These are just our most well-funded fellowships. We also employ students on a wage basis as critical making technologists, as GIS interns to assist with spatial projects, as project managers to help assist with our community, and as interns assisting the production of 3D cultural heritage data. A full range of things depending on staff availability and funding. Happy to talk about any of those in Q&A. It’s perhaps worth noting, though, that the bulk of our student programming is weighted towards both PhD students and towards students developing original research. I actually think this is not a good thing – a longstanding goal of mine has been to develop a broader range of entry-level programming where students can apprentice on projects to gain skills and experiences, particularly for MA students who might have more limited time and resources.

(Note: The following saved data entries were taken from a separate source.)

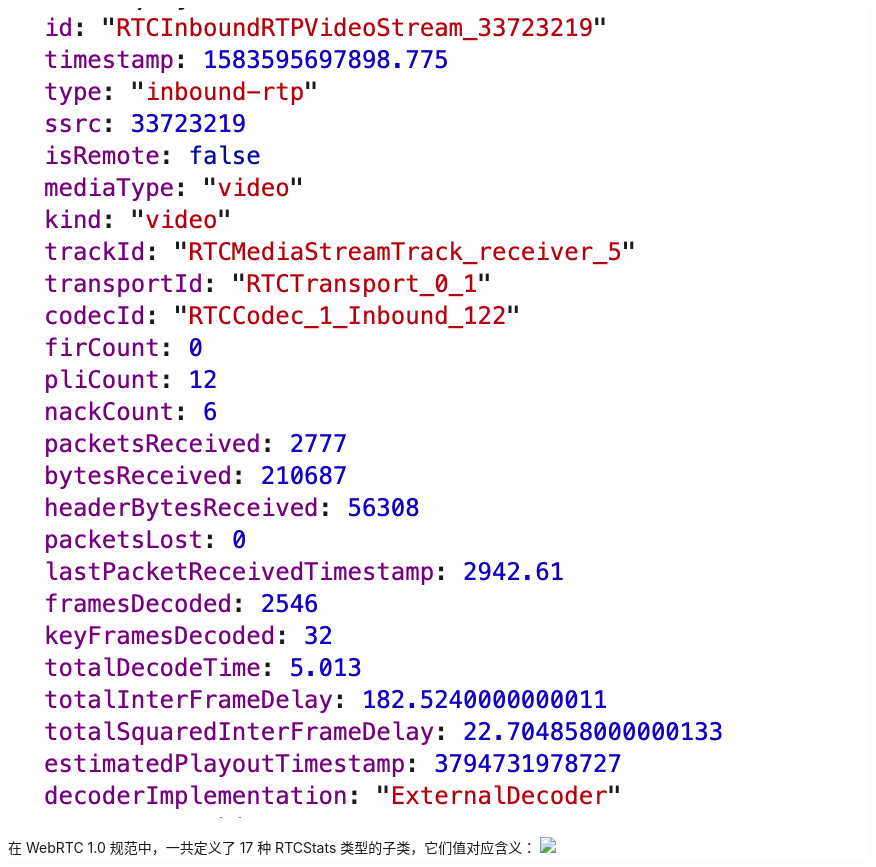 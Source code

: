 ![](./img/2020-03-07-23-45-07.png)


在 WebRTC 1.0 规范中，一共定义了 17 种 RTCStats 类型的子类，它们值对应含义：
![](2020-03-07-23-16-24.png) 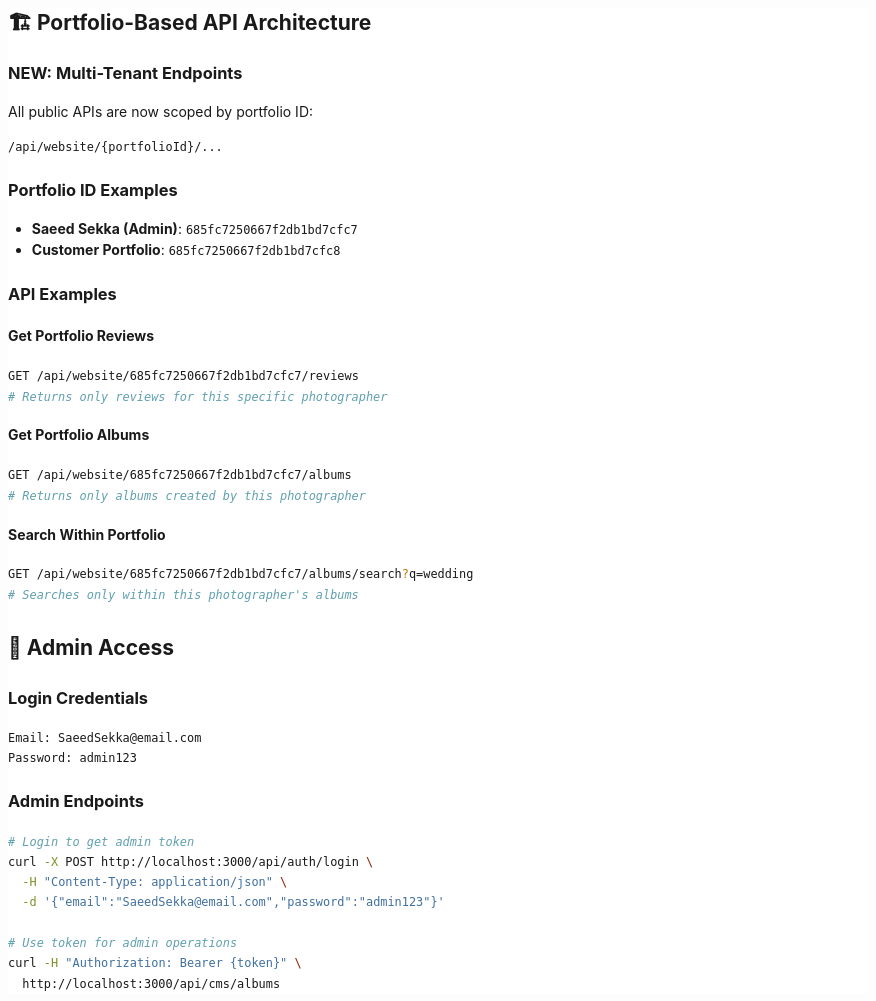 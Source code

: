 ## 🏗️ **Portfolio-Based API Architecture**

### **NEW: Multi-Tenant Endpoints**
All public APIs are now scoped by portfolio ID:

```
/api/website/{portfolioId}/...
```

### **Portfolio ID Examples**
- **Saeed Sekka (Admin)**: `685fc7250667f2db1bd7cfc7`
- **Customer Portfolio**: `685fc7250667f2db1bd7cfc8`

### **API Examples**

#### Get Portfolio Reviews
```bash
GET /api/website/685fc7250667f2db1bd7cfc7/reviews
# Returns only reviews for this specific photographer
```

#### Get Portfolio Albums
```bash
GET /api/website/685fc7250667f2db1bd7cfc7/albums
# Returns only albums created by this photographer
```

#### Search Within Portfolio
```bash
GET /api/website/685fc7250667f2db1bd7cfc7/albums/search?q=wedding
# Searches only within this photographer's albums
```

## 🔐 Admin Access

### Login Credentials
```
Email: SaeedSekka@email.com
Password: admin123
```

### Admin Endpoints
```bash
# Login to get admin token
curl -X POST http://localhost:3000/api/auth/login \
  -H "Content-Type: application/json" \
  -d '{"email":"SaeedSekka@email.com","password":"admin123"}'

# Use token for admin operations
curl -H "Authorization: Bearer {token}" \
  http://localhost:3000/api/cms/albums
```
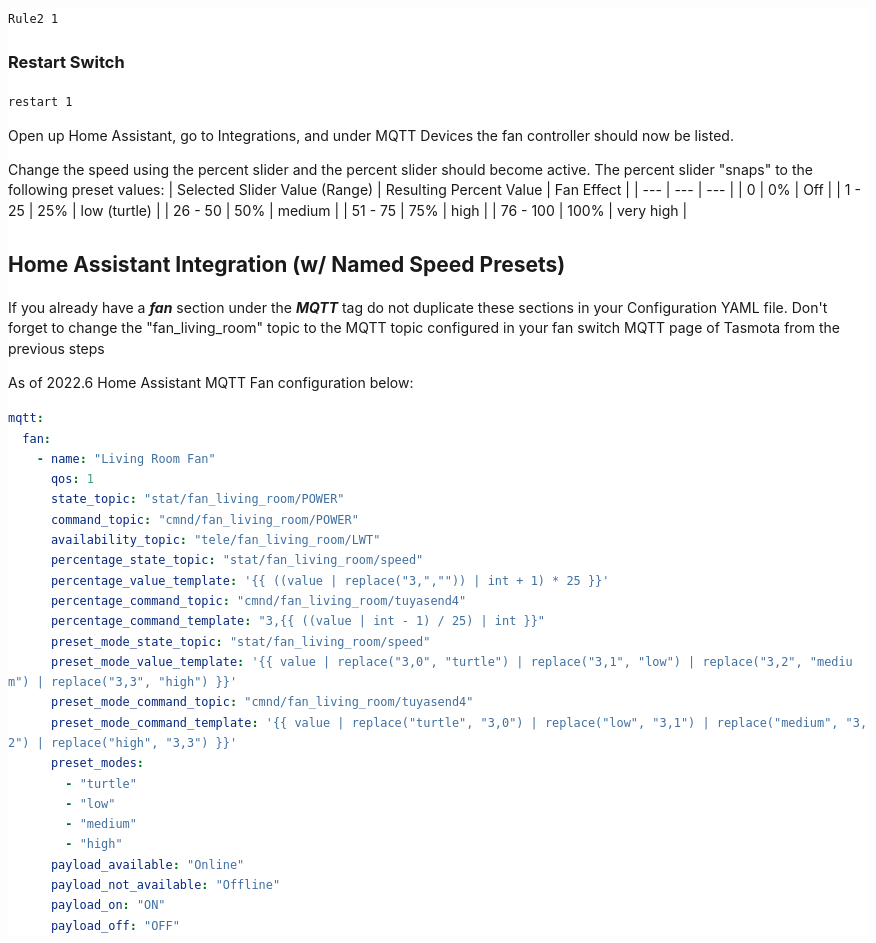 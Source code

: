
 ```
Rule2 1
```
### Restart Switch
```
restart 1
```
Open up Home Assistant, go to Integrations, and under MQTT Devices the fan controller should now be listed.

Change the speed using the percent slider and the percent slider should become active.
The percent slider "snaps" to the following preset values:
| Selected Slider Value (Range) | Resulting Percent Value | Fan Effect |
| --- | --- | --- |
| 0 | 0% | Off |
| 1 - 25 | 25% | low (turtle) |
| 26 - 50 | 50% | medium |
| 51 - 75 | 75% | high |
| 76 - 100 | 100% | very high |

## Home Assistant Integration (w/ Named Speed Presets)

If you already have a ***fan*** section under the ***MQTT*** tag do not duplicate these sections in your Configuration YAML file.  Don't forget to change the "fan_living_room" topic to the MQTT topic configured in your fan switch MQTT page of Tasmota from the previous steps

As of 2022.6 Home Assistant MQTT Fan configuration below:
```yaml
mqtt:
  fan:
    - name: "Living Room Fan"  
      qos: 1
      state_topic: "stat/fan_living_room/POWER"
      command_topic: "cmnd/fan_living_room/POWER"
      availability_topic: "tele/fan_living_room/LWT"
      percentage_state_topic: "stat/fan_living_room/speed"
      percentage_value_template: '{{ ((value | replace("3,","")) | int + 1) * 25 }}'
      percentage_command_topic: "cmnd/fan_living_room/tuyasend4"
      percentage_command_template: "3,{{ ((value | int - 1) / 25) | int }}"
      preset_mode_state_topic: "stat/fan_living_room/speed"
      preset_mode_value_template: '{{ value | replace("3,0", "turtle") | replace("3,1", "low") | replace("3,2", "medium") | replace("3,3", "high") }}'
      preset_mode_command_topic: "cmnd/fan_living_room/tuyasend4"
      preset_mode_command_template: '{{ value | replace("turtle", "3,0") | replace("low", "3,1") | replace("medium", "3,2") | replace("high", "3,3") }}'
      preset_modes:
        - "turtle"
        - "low"
        - "medium"
        - "high"
      payload_available: "Online"
      payload_not_available: "Offline"
      payload_on: "ON"
      payload_off: "OFF"
```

Slide: Scholars' Lab professional development services

Common to all these programs and experiences is the goal of giving students real technical training through deep collaborations that they might not otherwise get in other parts of the university. We explicitly envision our space as a training space for a range of careers, and some of the work that we do involves helping students think about how to frame their work with us for the job market. We circulate our own job materials, share a range of job postings with our students, offer to workshop cover letters and CVs, give mock interviews, and more. We also collaborate with the Provost’s office to strategically position our own programs with organizations across campus who share a similar mission towards student professional development.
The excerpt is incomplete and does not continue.